* SUPPLIED DATA:
Start of Block
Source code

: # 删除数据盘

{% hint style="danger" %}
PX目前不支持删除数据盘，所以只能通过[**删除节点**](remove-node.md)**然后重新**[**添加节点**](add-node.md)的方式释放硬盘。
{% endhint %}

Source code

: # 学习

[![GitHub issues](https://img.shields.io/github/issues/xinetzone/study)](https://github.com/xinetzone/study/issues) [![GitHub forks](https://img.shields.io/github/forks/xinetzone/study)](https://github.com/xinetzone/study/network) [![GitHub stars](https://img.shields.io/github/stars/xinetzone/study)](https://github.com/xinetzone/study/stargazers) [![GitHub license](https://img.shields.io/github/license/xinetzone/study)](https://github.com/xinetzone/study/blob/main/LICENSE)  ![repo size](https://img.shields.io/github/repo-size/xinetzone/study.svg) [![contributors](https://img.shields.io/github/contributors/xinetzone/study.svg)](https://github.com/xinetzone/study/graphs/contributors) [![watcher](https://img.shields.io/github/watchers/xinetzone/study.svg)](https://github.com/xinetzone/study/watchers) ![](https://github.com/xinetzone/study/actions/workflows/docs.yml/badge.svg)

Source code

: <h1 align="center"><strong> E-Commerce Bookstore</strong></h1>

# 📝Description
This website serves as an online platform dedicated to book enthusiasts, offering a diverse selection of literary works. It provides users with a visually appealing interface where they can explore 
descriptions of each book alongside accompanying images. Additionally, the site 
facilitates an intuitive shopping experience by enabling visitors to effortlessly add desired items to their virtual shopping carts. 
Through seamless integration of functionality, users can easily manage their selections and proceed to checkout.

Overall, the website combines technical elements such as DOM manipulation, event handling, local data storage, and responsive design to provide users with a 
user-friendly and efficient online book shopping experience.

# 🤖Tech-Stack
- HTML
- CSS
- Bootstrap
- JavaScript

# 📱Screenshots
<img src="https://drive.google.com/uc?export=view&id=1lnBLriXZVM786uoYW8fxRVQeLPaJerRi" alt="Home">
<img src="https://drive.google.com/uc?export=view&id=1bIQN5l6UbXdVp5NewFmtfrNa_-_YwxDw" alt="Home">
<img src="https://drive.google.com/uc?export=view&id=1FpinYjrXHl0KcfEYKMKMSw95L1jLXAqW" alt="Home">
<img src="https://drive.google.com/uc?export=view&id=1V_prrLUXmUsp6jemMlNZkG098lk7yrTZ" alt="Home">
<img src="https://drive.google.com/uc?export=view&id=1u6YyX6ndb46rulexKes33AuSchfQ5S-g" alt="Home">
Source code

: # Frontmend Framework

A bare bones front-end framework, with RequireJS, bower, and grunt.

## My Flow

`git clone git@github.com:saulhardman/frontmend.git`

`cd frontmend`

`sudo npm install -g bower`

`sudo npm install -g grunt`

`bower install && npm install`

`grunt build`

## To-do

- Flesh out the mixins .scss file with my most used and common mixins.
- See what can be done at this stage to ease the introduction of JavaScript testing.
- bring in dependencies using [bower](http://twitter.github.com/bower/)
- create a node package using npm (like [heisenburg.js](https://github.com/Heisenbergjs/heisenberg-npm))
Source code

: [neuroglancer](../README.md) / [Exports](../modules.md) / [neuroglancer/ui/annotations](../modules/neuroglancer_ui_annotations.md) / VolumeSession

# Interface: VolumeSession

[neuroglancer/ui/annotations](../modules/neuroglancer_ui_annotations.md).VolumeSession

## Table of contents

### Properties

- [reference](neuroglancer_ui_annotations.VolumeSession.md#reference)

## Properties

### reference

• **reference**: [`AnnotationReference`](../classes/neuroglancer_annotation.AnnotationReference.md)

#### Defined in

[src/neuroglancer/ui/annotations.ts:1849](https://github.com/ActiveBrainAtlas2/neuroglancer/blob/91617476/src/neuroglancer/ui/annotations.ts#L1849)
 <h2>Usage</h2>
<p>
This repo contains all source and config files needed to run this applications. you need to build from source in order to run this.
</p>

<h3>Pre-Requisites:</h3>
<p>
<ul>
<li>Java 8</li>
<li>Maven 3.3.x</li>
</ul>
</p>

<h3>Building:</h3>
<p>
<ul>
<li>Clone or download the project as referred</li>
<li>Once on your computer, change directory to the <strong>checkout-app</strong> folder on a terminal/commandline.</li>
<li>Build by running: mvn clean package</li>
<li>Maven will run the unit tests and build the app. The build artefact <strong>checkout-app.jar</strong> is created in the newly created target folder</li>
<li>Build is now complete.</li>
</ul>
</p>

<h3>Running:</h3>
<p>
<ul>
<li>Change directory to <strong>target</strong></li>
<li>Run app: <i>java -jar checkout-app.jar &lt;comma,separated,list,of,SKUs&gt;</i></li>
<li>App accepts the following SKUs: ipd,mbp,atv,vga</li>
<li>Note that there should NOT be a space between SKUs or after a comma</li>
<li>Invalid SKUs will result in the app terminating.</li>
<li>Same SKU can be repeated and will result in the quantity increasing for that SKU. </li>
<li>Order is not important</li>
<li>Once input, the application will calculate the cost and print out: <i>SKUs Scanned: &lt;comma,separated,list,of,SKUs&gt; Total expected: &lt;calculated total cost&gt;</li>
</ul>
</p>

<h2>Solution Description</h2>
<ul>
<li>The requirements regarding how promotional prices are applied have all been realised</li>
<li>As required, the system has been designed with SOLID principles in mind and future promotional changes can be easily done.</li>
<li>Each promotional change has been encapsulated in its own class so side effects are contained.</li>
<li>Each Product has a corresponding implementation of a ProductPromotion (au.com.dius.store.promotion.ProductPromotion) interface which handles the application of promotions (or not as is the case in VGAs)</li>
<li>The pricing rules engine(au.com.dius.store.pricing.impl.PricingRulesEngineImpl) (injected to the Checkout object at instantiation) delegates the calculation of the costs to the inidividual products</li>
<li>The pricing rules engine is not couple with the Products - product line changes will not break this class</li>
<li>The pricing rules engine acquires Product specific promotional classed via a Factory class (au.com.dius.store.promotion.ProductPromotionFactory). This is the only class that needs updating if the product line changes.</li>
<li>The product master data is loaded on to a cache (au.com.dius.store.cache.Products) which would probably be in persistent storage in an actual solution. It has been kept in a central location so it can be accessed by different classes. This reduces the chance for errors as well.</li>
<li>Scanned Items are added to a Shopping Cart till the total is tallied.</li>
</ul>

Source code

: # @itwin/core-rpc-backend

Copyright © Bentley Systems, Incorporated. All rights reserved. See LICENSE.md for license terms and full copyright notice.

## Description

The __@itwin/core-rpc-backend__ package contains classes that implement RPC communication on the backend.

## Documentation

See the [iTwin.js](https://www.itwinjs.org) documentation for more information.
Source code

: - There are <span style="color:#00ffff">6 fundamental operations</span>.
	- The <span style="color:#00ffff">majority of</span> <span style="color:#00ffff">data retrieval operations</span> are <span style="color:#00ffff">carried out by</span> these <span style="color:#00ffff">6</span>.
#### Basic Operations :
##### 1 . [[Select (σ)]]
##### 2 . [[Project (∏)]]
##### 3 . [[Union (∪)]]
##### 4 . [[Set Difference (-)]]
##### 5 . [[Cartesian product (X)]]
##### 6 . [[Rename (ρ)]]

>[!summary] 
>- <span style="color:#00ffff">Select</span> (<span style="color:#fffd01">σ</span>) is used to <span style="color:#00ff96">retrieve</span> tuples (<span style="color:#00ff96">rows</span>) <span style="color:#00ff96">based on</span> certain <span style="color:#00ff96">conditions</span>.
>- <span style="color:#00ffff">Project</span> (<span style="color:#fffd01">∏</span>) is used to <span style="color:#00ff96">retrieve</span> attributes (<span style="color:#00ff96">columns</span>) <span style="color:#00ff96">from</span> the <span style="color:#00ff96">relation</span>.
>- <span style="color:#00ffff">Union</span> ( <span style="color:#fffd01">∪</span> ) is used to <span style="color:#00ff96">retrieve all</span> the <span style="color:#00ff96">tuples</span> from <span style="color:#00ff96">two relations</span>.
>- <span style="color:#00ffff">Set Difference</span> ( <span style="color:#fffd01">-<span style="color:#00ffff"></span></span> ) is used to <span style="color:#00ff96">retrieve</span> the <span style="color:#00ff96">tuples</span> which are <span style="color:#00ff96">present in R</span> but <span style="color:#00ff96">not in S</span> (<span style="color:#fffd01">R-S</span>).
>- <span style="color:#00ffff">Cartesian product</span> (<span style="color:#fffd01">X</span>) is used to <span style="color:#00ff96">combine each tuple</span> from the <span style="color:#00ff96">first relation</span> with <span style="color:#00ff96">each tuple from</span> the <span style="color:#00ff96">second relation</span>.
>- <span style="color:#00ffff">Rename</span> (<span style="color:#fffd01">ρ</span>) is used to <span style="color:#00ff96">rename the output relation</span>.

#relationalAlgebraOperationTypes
End of Block
* WORK INSTRUCTION: Stop after the line containing "# 📝Description": print exactly the lines from the start of the entries above up to it, that line included.

* ANSWER TO THE EXERCISE:
Source code

: # 删除数据盘

{% hint style="danger" %}
PX目前不支持删除数据盘，所以只能通过[**删除节点**](remove-node.md)**然后重新**[**添加节点**](add-node.md)的方式释放硬盘。
{% endhint %}

Source code

: # 学习

[![GitHub issues](https://img.shields.io/github/issues/xinetzone/study)](https://github.com/xinetzone/study/issues) [![GitHub forks](https://img.shields.io/github/forks/xinetzone/study)](https://github.com/xinetzone/study/network) [![GitHub stars](https://img.shields.io/github/stars/xinetzone/study)](https://github.com/xinetzone/study/stargazers) [![GitHub license](https://img.shields.io/github/license/xinetzone/study)](https://github.com/xinetzone/study/blob/main/LICENSE)  ![repo size](https://img.shields.io/github/repo-size/xinetzone/study.svg) [![contributors](https://img.shields.io/github/contributors/xinetzone/study.svg)](https://github.com/xinetzone/study/graphs/contributors) [![watcher](https://img.shields.io/github/watchers/xinetzone/study.svg)](https://github.com/xinetzone/study/watchers) ![](https://github.com/xinetzone/study/actions/workflows/docs.yml/badge.svg)

Source code

: <h1 align="center"><strong> E-Commerce Bookstore</strong></h1>

# 📝Description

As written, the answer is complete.